Pakistani children are particularly vulnerable to the neglect of cancer patients
by state and society. My medical practice and visits have taken me to
comparatively remote parts of Pakistan. I have seen the struggles of cancer
patients up close, especially in Bajaur, Charsadda,Swabi and Mardan. I have
noticed that cancer patients are often in a miserable condition just due to a
lack of hope. And this comes from the lack of social support from their
relatives and the community at large. As a pediatrician I have also seen so many
heartbreaking cases of leukemia, brain and renal cancer in infants – where the
child's suffering is compounded by parents struggling without any kind of active
and systematic support from society. So, in my view, it is of the utmost
importance to organize social and community groups to support cancer patients
and their families. In my view, these groups should work in the form of teams
for the betterment of cancer patients. For a properly organized effort, it would
be important to engage doctors, oncologists, psychologists, nutritionists,
philanthropists and the local public.
The World Health Organization (WHO) states that there are four key components to
cancer control: prevention, early detection, diagnosis, and treatment or
palliation. Developing countries, especially Pakistan, are facing major
challenges in each of these four areas. As we know, cancer incidence and
mortality varies significantly between developed, developing and under-developed
areas within Pakistan. Public healthcare systems in Pakistan have focused more
on controlling the spread of infectious diseases However, a key challenge when
attempting to define the scale of the problem of cancer control in Pakistan is
the lack of reliable statistics. In this situation, formation of social support
groups will be much more fruitful to collect correct data about cancer patients
from all areas of the society.
A complex group of diseases like cancer necessarily has to be tackled on
multiple fronts by multiple partners. We need to begin with the realization that
problem of cancer in the developing world is so huge that is difficult to find
the right way to even measure it. From a public health perspective, the
complexity of cancer control increased enormously following the shift of the
disease burden from wealthy to less affluent countries in the world, and from
relatively developed areas of Pakistan to under-developed areas. According to
the latest WHO statistics, cancer causes around 7.9 million deaths worldwide
each year. Of these deaths, around 70% – that means 5.5 million – are now
occurring in the developing world. A disease once associated with affluence now
places its heaviest burden on the poor and disadvantaged populations of the
world.
The factors that make cancer such a killer in poorer communities can only be
addressed more effectively with the help and active participation of social and
community support groups.On average, 70% of cancer patients in the rural areas
of Pakistan, especially in Bajaur,North and West Waziristan, rural areas of KP,
South Punjab, interior Sindh and Baluchistan are diagnosed at a very late stage
of the illness – when treatment is no longer effective. The only possible
intervention is palliative care, including pain relief. Even this intervention
fails to reach more than 50% of the terminally ill cancer patients every year in
Pakistan. We can also measure the problem in terms of an almost total lack of
response capacity in the rural, under-developed and densely populated areas of
Pakistan. Here we find a lack ofcapacity for prevention, public education,
screening, early detection, diagnosis and treatment. In fact, treatment is often
closed off to the poor, whether involving surgery, radiotherapy or chemotherapy.
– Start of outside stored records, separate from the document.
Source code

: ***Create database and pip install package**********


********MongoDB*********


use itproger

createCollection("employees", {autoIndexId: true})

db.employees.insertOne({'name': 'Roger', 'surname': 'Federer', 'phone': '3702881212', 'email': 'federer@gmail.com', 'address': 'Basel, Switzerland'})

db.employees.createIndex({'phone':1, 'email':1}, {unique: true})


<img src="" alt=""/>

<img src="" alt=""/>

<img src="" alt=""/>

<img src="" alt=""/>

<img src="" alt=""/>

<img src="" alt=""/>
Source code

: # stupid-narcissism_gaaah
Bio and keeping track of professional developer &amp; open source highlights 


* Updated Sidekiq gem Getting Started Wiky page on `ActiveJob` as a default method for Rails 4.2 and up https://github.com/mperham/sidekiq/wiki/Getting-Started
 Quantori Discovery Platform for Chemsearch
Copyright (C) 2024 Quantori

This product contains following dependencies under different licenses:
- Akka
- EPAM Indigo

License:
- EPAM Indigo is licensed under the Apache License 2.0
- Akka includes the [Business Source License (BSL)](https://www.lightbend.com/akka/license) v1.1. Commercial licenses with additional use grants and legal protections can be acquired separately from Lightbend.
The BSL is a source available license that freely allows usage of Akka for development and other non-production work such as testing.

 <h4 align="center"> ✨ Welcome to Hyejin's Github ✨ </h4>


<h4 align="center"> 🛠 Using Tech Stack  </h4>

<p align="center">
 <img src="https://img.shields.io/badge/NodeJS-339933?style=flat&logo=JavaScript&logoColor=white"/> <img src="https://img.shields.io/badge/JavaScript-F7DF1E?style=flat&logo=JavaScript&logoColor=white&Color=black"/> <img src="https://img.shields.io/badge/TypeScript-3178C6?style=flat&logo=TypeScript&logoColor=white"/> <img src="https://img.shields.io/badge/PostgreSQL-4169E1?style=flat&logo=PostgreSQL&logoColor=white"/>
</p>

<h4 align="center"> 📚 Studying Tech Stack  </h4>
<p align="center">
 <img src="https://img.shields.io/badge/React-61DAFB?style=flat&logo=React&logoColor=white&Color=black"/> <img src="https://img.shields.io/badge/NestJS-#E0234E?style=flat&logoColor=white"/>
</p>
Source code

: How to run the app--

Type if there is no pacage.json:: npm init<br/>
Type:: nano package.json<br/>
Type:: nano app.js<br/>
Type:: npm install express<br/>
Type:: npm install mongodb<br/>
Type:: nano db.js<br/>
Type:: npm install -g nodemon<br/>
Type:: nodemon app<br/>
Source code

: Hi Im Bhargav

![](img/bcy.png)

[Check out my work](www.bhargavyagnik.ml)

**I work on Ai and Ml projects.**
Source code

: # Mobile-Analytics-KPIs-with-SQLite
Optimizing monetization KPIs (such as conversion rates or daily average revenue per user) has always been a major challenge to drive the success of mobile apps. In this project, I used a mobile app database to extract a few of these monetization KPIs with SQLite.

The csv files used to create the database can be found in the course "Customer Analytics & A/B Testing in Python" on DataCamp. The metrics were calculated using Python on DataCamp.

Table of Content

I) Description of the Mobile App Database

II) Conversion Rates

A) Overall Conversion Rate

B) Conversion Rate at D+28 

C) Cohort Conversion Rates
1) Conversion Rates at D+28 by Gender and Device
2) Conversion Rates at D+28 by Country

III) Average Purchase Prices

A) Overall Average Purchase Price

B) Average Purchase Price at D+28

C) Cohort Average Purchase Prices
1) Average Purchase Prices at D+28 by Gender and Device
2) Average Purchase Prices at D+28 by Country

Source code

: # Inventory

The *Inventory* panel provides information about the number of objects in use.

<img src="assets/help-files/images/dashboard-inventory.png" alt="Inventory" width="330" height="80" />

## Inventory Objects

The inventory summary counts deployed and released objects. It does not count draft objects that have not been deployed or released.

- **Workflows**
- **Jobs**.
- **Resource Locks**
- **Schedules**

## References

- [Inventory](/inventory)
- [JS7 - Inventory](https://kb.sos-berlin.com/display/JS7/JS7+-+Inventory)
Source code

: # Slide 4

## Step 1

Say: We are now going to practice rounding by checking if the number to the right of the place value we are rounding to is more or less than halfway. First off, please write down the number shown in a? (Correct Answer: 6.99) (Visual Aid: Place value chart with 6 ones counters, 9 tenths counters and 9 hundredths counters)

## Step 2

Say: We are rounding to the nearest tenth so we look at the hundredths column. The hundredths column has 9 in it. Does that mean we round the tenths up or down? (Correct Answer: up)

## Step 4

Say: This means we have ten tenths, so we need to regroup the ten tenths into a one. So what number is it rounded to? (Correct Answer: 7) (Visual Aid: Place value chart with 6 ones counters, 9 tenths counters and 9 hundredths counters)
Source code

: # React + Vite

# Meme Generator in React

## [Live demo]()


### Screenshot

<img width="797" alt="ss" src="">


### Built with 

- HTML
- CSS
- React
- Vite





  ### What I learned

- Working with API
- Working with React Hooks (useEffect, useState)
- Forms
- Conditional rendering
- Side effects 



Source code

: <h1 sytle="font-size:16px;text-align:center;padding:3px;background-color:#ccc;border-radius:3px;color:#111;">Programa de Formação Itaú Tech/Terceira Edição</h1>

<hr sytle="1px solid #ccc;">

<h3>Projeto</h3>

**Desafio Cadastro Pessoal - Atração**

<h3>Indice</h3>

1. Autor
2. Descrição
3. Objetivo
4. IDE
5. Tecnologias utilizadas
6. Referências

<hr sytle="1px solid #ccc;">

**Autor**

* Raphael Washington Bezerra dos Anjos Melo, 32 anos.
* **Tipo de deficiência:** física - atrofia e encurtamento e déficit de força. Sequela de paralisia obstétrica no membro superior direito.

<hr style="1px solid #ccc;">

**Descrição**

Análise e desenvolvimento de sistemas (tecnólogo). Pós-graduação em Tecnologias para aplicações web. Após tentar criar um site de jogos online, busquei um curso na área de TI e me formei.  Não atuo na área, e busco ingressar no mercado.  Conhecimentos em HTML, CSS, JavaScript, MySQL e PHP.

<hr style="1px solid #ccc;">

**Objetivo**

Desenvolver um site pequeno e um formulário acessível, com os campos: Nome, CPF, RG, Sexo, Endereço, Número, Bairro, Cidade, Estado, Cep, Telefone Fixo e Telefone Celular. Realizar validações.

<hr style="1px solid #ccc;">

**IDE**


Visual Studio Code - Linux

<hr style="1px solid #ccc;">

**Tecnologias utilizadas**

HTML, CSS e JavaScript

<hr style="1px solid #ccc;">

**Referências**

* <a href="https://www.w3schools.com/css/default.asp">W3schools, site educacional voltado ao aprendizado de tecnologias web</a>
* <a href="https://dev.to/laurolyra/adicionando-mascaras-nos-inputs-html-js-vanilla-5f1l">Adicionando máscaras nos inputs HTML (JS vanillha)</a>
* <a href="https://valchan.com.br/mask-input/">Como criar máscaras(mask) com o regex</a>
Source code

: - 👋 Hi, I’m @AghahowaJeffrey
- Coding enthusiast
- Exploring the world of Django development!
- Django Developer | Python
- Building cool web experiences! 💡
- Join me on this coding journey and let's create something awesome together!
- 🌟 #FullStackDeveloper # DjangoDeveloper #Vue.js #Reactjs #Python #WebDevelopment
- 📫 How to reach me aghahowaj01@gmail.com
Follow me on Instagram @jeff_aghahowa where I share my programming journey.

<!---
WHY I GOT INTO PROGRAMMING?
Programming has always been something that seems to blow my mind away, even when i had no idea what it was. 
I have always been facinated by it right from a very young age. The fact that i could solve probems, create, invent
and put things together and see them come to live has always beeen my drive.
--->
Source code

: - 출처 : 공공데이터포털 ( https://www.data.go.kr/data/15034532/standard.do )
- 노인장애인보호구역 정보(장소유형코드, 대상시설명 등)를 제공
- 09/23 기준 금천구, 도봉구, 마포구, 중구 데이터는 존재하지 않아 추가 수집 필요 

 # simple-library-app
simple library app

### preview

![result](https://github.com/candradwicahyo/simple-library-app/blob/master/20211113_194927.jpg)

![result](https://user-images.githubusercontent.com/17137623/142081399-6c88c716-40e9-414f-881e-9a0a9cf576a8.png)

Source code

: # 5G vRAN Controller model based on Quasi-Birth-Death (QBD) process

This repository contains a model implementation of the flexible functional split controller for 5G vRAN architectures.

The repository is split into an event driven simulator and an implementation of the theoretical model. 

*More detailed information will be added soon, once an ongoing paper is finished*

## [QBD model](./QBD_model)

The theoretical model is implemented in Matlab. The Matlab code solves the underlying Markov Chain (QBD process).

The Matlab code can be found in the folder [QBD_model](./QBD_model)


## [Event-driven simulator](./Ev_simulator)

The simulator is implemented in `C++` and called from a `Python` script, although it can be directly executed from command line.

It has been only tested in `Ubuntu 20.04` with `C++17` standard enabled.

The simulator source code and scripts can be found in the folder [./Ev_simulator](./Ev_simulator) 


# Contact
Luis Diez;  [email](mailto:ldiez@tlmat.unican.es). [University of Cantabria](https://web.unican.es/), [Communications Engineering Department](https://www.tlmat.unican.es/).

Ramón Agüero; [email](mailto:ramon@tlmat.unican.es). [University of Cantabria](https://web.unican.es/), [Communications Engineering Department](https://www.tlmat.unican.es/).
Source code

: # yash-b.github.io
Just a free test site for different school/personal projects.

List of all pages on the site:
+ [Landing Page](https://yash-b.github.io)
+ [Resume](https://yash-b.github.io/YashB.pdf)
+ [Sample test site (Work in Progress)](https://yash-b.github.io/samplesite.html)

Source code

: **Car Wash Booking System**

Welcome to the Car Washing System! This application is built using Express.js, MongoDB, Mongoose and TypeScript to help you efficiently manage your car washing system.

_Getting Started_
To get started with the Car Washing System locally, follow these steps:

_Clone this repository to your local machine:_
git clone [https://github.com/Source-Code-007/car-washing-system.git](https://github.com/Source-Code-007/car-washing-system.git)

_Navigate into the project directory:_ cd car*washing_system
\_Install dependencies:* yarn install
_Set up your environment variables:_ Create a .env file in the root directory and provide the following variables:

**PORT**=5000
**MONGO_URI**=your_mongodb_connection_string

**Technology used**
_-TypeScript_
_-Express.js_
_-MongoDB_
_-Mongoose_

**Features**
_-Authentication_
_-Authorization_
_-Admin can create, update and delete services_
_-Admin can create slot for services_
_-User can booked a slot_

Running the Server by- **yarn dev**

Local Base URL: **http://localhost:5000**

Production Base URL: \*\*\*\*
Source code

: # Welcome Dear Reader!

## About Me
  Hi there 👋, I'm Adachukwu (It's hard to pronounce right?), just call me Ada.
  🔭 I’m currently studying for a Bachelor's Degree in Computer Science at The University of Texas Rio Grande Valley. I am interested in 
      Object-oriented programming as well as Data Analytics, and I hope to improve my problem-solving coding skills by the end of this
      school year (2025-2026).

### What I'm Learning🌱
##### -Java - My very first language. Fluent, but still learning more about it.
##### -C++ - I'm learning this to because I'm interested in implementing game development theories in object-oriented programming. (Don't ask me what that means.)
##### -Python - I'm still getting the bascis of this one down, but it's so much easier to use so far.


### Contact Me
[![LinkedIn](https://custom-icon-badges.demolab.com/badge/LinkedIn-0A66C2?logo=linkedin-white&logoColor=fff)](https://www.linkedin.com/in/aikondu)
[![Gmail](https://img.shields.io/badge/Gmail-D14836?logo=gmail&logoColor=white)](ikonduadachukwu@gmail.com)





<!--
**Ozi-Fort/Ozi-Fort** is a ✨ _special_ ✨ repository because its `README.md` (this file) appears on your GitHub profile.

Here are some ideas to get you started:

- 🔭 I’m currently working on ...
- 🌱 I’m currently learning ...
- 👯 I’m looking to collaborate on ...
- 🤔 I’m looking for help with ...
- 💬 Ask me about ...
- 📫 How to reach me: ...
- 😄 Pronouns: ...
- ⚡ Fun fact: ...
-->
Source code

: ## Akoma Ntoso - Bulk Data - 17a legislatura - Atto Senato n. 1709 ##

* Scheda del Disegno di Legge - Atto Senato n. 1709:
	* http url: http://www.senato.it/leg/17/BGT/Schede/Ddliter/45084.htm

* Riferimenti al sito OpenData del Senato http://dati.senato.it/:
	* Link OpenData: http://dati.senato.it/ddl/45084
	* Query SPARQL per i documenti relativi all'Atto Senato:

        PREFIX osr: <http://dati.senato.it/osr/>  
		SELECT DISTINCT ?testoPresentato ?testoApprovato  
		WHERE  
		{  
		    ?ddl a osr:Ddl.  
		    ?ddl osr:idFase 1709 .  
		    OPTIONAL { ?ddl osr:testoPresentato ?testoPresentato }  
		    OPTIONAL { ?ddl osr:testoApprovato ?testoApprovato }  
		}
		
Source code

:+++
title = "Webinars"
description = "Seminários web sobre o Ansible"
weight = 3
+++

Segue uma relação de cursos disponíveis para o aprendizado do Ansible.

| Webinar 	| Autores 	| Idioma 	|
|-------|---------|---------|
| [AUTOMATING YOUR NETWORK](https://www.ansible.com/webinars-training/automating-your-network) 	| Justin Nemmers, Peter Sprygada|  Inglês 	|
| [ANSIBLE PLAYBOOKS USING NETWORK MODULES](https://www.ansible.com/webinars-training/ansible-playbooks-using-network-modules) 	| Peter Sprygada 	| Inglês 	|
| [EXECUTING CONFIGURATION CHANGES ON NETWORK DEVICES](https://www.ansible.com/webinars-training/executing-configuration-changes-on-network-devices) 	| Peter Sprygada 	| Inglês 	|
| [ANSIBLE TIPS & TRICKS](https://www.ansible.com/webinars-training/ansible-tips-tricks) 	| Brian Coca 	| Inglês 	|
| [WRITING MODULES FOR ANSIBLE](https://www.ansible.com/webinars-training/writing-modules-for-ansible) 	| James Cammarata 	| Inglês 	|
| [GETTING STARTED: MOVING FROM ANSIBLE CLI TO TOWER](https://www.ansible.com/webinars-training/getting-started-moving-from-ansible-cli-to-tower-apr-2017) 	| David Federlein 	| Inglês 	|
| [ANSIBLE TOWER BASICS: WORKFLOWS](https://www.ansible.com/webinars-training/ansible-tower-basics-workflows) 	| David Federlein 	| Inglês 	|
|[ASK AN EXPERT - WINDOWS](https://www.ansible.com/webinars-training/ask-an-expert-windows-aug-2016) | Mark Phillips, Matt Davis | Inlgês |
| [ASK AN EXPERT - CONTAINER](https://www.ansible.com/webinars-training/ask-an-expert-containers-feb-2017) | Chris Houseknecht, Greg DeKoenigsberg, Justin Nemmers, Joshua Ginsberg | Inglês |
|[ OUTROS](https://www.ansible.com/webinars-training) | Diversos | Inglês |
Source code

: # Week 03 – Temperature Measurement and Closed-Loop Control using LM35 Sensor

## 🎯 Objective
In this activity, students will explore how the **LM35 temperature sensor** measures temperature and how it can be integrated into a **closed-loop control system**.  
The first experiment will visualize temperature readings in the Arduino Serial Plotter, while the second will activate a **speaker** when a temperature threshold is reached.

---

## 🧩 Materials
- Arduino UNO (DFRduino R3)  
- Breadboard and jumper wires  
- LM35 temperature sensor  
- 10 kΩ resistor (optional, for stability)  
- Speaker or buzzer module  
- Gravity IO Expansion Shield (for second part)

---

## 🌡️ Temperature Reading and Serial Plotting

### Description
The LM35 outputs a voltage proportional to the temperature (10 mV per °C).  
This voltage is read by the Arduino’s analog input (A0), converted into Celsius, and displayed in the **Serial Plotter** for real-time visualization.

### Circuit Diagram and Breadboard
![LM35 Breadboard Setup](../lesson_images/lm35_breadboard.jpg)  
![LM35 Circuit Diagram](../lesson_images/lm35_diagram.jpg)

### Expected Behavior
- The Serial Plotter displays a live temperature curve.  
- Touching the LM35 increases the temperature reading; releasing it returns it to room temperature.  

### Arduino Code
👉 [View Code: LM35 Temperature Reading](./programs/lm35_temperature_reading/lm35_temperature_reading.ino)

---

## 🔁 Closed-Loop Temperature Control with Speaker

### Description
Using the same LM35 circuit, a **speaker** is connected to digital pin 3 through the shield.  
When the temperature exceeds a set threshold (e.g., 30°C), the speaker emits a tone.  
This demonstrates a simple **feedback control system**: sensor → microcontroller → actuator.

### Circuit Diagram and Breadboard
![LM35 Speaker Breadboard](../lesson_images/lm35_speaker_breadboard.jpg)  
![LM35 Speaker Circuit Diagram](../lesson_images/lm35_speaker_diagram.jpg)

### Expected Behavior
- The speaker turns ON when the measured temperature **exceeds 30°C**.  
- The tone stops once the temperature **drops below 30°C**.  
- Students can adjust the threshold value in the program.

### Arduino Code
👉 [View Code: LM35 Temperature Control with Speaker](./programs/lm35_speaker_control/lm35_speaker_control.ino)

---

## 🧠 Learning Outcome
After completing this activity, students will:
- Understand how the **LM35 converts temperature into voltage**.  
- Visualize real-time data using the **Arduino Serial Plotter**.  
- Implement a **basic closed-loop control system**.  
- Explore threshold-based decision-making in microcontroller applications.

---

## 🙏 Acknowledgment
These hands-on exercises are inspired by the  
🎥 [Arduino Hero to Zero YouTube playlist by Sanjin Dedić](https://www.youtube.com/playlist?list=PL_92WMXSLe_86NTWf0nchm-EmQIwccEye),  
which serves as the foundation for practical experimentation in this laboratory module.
Generally, in our society, such treatments are usually reserved for those rich
enough to seek specialized care abroad. What does this say about fairness in
access to essential, life-saving care?
The demands for chronic care when dealing with a disease like cancer are simply
crippling. They also contribute to poverty, as most patients pay for care
directly out of their pockets.
In Pakistan, for decades all the provincial and federal governments are
designing their health systems and policies to cope with episodes of epidemic
and infectious diseases like dengue, cholera and hepatitis. So our governments
do not have the financial resources, facilities, equipment, technology,
infrastructure, staff, or training to cope with chronic care for cancers. Again,
all of this points to a community-led effort to extend solidarity and care to
cancer patients.
These groups should have assistance and active participation of doctors,
oncologists, psychologists, nutritionists, philanthropists, cancer survivors and
others from society. Well-organised social support will enhance the quality of
life and provides a buffer against adverse life events due to cancer.
These support groups will have to fight against cancer on four fronts at the
same time. The first one is emotional assistance, with expressions of empathy,
love, trust and care. The second one is instrumental assistance through tangible
aid and service. The third one is informational –proper advice, suggestions and
knowledge about the disease. And the fourth is appraisal of the cancer patient
by providing information that is specifically useful for a particular patient.If
such efforts on the part of communities are not forthcoming, or do not receive
the support that they need from the state, Pakistan might end up reneging on its
responsibility to its own cancer patients as well as its commitments at
international organizations to reduce the pain and loss of life caused by this
disease.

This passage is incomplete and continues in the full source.